Not all pension funds are abandoning hedge funds. And the ones that are could be making the same mistake that investors often make – basing decisions on the past.

Over recent weeks and months the attacks against hedge funds have intensified, starting with the news that the New York City Employees’ Retirement System (NYCERS) has decided to liquidate all its existing hedge fund investments and stay away from the asset class. 

Then, several leading investment figures declared the hedge fund industry to be a failure. Warren Buffett, for example, at his ‘Woodstock of Capitalism’ said large investors should be frustrated with the fees they pay hedge funds as they fail to match the returns of index funds.

However, some point out that the situation is not so simple. “It’s true that hedge funds [the HFRX Global Hedge Fund index] got beaten by the S&P500 [total return index] for the last seven years,” the Bloomberg Gadfly columnist Michael Regan has observed. “But during the last bear market, from October 2007 to March 2009, hedge funds managed to outperform, even after fees.” While they outperformed after the dot-com bubble, Regan went on to say, they underperformed in the mid 2000s bull market.

So is it wise to divest from hedge funds after seven years of a bull market in stocks? That is the question according to Regan: “Who knows whether a third bear market would result in another spike of outperformance; maybe the proliferation of computerised trading and competitors in the last decade has changed the paradigm for good.”

Recent lacklustre performance does not guarantee they will not outperform in coming years.

Indeed, many pension funds started investing in hedge funds after the last bear market – NYCERS did so in March 2011. Some were attracted by past hedge fund performance and also by their promise of fixed income-like volatility and equity performance, according to Jay Love, partner and senior consultant of Mercer Investment Consulting. “But that’s a difficult goal to achieve and it’s not happening,” Love continues. “The problem with hedge funds is that there is no inherent source of return, it’s only the skill of managers that can make a difference.”

The quality of hedge fund managers is the key, agrees Donald A Steinbrugge, founder and managing partner of Agecroft Partners, a hedge fund consulting and marketing firm. “The industry has grown to over 15,000 funds, which is too many,” he wrote in an open letter to investors. “The majority of these are not very good, which hurts the performance of the overall industry. However, I believe 10 to 15% of hedge fund managers are very talented and their funds can add significant value to a portfolio.”

Steinbrugge also claims that hedge funds are a fund structure, not an asset class. Each underlying strategy should be evaluated on its merits, which requires qualified investment staff. Another problem is the high 7-8% actuarial return assumption of US pension funds, which is hard to achieve using traditional asset classes.

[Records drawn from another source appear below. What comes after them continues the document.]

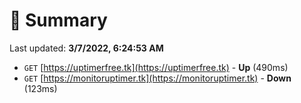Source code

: # 📖 Summary
Last updated: **3/7/2022, 6:24:53 AM**

- `GET` [https://uptimerfree.tk](https://uptimerfree.tk) - **Up** (490ms)
- `GET` [https://monitoruptimer.tk](https://monitoruptimer.tk) - **Down** (123ms)

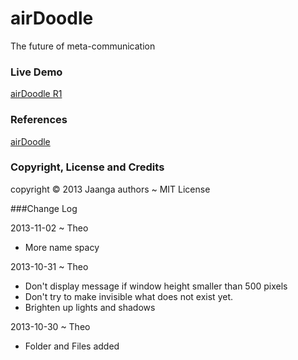 airDoodle
=========
The future of meta-communication

### Live Demo

[airDoodle R1](http://jaanga.github.io/libs/ado/r1/air-doodle-test.html)

### References

[airDoodle](https://github.com/jaanga/gestification/tree/gh-pages/projects/air-doodle)

### Copyright, License and Credits
copyright &copy; 2013 Jaanga authors ~ MIT License

###Change Log

2013-11-02 ~ Theo

* More name spacy

2013-10-31 ~ Theo

* Don't display message if window height smaller than 500 pixels
* Don't try to make invisible what does not exist yet.
* Brighten up lights and shadows

2013-10-30 ~ Theo  

* Folder and Files added
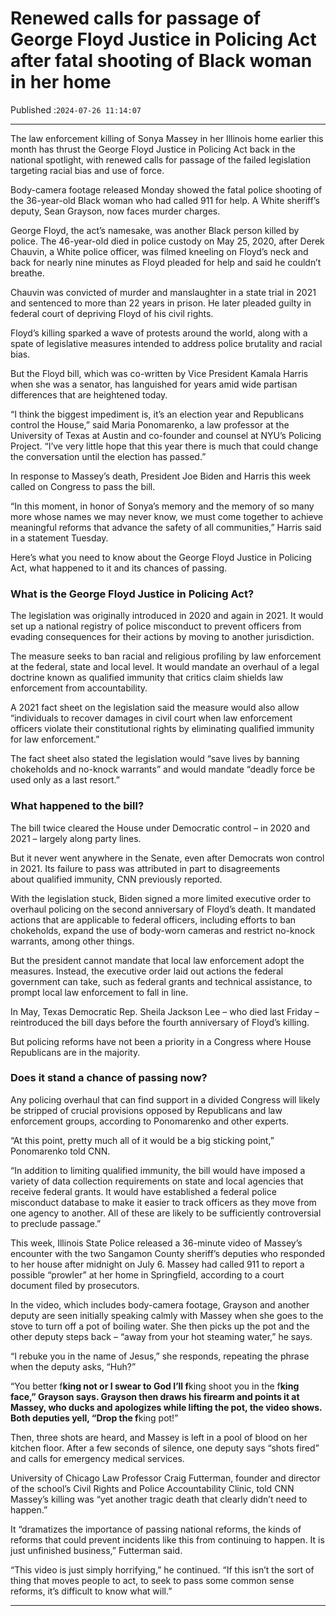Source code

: # Renewed calls for passage of George Floyd Justice in Policing Act after fatal shooting of Black woman in her home

Published :`2024-07-26 11:14:07`

---

The law enforcement killing of Sonya Massey in her Illinois home earlier this month has thrust the George Floyd Justice in Policing Act back in the national spotlight, with renewed calls for passage of the failed legislation targeting racial bias and use of force.

Body-camera footage released Monday showed the fatal police shooting of the 36-year-old Black woman who had called 911 for help. A White sheriff’s deputy, Sean Grayson, now faces murder charges.

George Floyd, the act’s namesake, was another Black person killed by police. The 46-year-old died in police custody on May 25, 2020, after Derek Chauvin, a White police officer, was filmed kneeling on Floyd’s neck and back for nearly nine minutes as Floyd pleaded for help and said he couldn’t breathe.

Chauvin was convicted of murder and manslaughter in a state trial in 2021 and sentenced to more than 22 years in prison. He later pleaded guilty in federal court of depriving Floyd of his civil rights.

Floyd’s killing sparked a wave of protests around the world, along with a spate of legislative measures intended to address police brutality and racial bias.

But the Floyd bill, which was co-written by Vice President Kamala Harris when she was a senator, has languished for years amid wide partisan differences that are heightened today.

“I think the biggest impediment is, it’s an election year and Republicans control the House,” said Maria Ponomarenko, a law professor at the University of Texas at Austin and co-founder and counsel at NYU’s Policing Project. “I’ve very little hope that this year there is much that could change the conversation until the election has passed.”

In response to Massey’s death, President Joe Biden and Harris this week called on Congress to pass the bill.

“In this moment, in honor of Sonya’s memory and the memory of so many more whose names we may never know, we must come together to achieve meaningful reforms that advance the safety of all communities,” Harris said in a statement Tuesday.

Here’s what you need to know about the George Floyd Justice in Policing Act, what happened to it and its chances of passing.

### What is the George Floyd Justice in Policing Act?

The legislation was originally introduced in 2020 and again in 2021. It would set up a national registry of police misconduct to prevent officers from evading consequences for their actions by moving to another jurisdiction.

The measure seeks to ban racial and religious profiling by law enforcement at the federal, state and local level. It would mandate an overhaul of a legal doctrine known as qualified immunity that critics claim shields law enforcement from accountability.

A 2021 fact sheet on the legislation said the measure would also allow “individuals to recover damages in civil court when law enforcement officers violate their constitutional rights by eliminating qualified immunity for law enforcement.”

The fact sheet also stated the legislation would “save lives by banning chokeholds and no-knock warrants” and would mandate “deadly force be used only as a last resort.”

### What happened to the bill?

The bill twice cleared the House under Democratic control – in 2020 and 2021 – largely along party lines.

But it never went anywhere in the Senate, even after Democrats won control in 2021. Its failure to pass was attributed in part to disagreements about qualified immunity, CNN previously reported.

With the legislation stuck, Biden signed a more limited executive order to overhaul policing on the second anniversary of Floyd’s death. It mandated actions that are applicable to federal officers, including efforts to ban chokeholds, expand the use of body-worn cameras and restrict no-knock warrants, among other things.

But the president cannot mandate that local law enforcement adopt the measures. Instead, the executive order laid out actions the federal government can take, such as federal grants and technical assistance, to prompt local law enforcement to fall in line.

In May, Texas Democratic Rep. Sheila Jackson Lee – who died last Friday – reintroduced the bill days before the fourth anniversary of Floyd’s killing.

But policing reforms have not been a priority in a Congress where House Republicans are in the majority.

### Does it stand a chance of passing now?

Any policing overhaul that can find support in a divided Congress will likely be stripped of crucial provisions opposed by Republicans and law enforcement groups, according to Ponomarenko and other experts.

“At this point, pretty much all of it would be a big sticking point,” Ponomarenko told CNN.

“In addition to limiting qualified immunity, the bill would have imposed a variety of data collection requirements on state and local agencies that receive federal grants. It would have established a federal police misconduct database to make it easier to track officers as they move from one agency to another. All of these are likely to be sufficiently controversial to preclude passage.”

This week, Illinois State Police released a 36-minute video of Massey’s encounter with the two Sangamon County sheriff’s deputies who responded to her house after midnight on July 6. Massey had called 911 to report a possible “prowler” at her home in Springfield, according to a court document filed by prosecutors.

In the video, which includes body-camera footage, Grayson and another deputy are seen initially speaking calmly with Massey when she goes to the stove to turn off a pot of boiling water. She then picks up the pot and the other deputy steps back – “away from your hot steaming water,” he says.

“I rebuke you in the name of Jesus,” she responds, repeating the phrase when the deputy asks, “Huh?”

“You better f**king not or I swear to God I’ll f**king shoot you in the f**king face,” Grayson says. Grayson then draws his firearm and points it at Massey, who ducks and apologizes while lifting the pot, the video shows. Both deputies yell, “Drop the f**king pot!”

Then, three shots are heard, and Massey is left in a pool of blood on her kitchen floor. After a few seconds of silence, one deputy says “shots fired” and calls for emergency medical services.

University of Chicago Law Professor Craig Futterman, founder and director of the school’s Civil Rights and Police Accountability Clinic, told CNN Massey’s killing was “yet another tragic death that clearly didn’t need to happen.”

It “dramatizes the importance of passing national reforms, the kinds of reforms that could prevent incidents like this from continuing to happen. It is just unfinished business,” Futterman said.

“This video is just simply horrifying,” he continued. “If this isn’t the sort of thing that moves people to act, to seek to pass some common sense reforms, it’s difficult to know what will.”

---

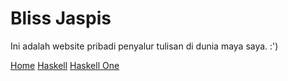 # Bliss Jaspis

Ini adalah website pribadi penyalur tulisan di dunia maya saya. :')

[Home](/)
[Haskell](/haskell/)
[Haskell One](/haskell/one.md)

Mercer recommends clients reduce their expectations, says Love: “Among the pension funds that are our clients, we don’t see a big trend of reduction of their asset allocation in hedge funds.”

That confirms the results of the last Alternative Investment Survey by Deutsche Bank of 500 investors with $2trn (€1.8trn) in hedge fund assets. The first quarter started with $15bn outflows, but 41% of respondents to the survey plan to increase their hedge fund allocations during the year.

“The argument for hedge funds in pension funds’ portfolios remains compelling,” says Anita Nemes, global head of the hedge fund capital group at Deutsche Bank. “Pension funds’ allocations to hedge funds are trending upward year on year. The average pension fund has an 8% allocation to hedge funds, up from 7% last year. Additionally, 71% of pension fund respondents utilise an investment consultant, compared with just 15% in 2010.